Eros. — César-Octave, après avoir profité de Lépide dans cette lutte contre Pompée et avoir eu raison de ce dernier, a refusé de reconnaître en Lépide son égal ; il ne supporte pas qu'il revienne à Lépide aussi quelque gloire de cette expédition ; bien mieux, il l'accuse d'avoir entretenu avec Pompée une correspondance secrète, et le fait saisir sans autre forme de procès. Voici donc le pauvre triumvir qui attend, entre quatre murs, que la mort enfin l'élargisse !
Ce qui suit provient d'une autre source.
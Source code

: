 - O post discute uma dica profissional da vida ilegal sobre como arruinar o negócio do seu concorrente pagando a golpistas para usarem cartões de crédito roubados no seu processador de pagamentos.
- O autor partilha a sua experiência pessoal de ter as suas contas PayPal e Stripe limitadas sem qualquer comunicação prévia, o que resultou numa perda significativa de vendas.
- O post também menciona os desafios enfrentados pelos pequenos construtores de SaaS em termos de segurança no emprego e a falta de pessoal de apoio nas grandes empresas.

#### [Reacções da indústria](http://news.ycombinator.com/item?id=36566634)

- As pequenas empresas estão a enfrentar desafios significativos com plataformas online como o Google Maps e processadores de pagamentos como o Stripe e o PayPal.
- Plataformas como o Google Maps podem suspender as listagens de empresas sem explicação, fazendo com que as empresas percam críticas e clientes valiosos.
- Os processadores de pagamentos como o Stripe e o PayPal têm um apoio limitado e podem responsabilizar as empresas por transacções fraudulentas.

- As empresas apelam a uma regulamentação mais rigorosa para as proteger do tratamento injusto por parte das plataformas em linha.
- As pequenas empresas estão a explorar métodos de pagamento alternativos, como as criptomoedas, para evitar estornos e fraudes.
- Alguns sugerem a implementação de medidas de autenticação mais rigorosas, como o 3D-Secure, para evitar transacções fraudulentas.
Enobarbus. — Ainsi donc, Antoine et César demeurent seuls en présence. Comme une paire de mâchoires qui se referme sur le monde, tout ce que le monde peut jeter entre eux d'aliments, ne les empêchera pas de grincer.

Eros. — Où est Antoine ?

Enobarbus. — Il se promème autour du camp, foule aux pieds les joncs du rivage en murmurant : l'imbécile ! (Il pense à Lépide !) et menace de mort l'officier qui crut bien faire en le débarrassant de Pompée. Cléopâtre l'a rejoint et le suit partout ; elle prétend prendre part à la guerre. Mais si maintenant nous devons emmener au combat, avec les chevaux, les juments, celles-ci auront bientôt à porter à la fois le cheval et le cavalier. Je l'ai dit tout net à Antoine, mais Canidius, qui sait tirer profit de sa présence, plaide pour elle et remporte une cause que d'avance les secrets désirs d'Antoine ont gagnée.

Eros. — Le voici... mais ce n'est peut-être pas le moment de lui parler.

Enobarbus. — Tu n'as rien à lui dire qu'il ne sache.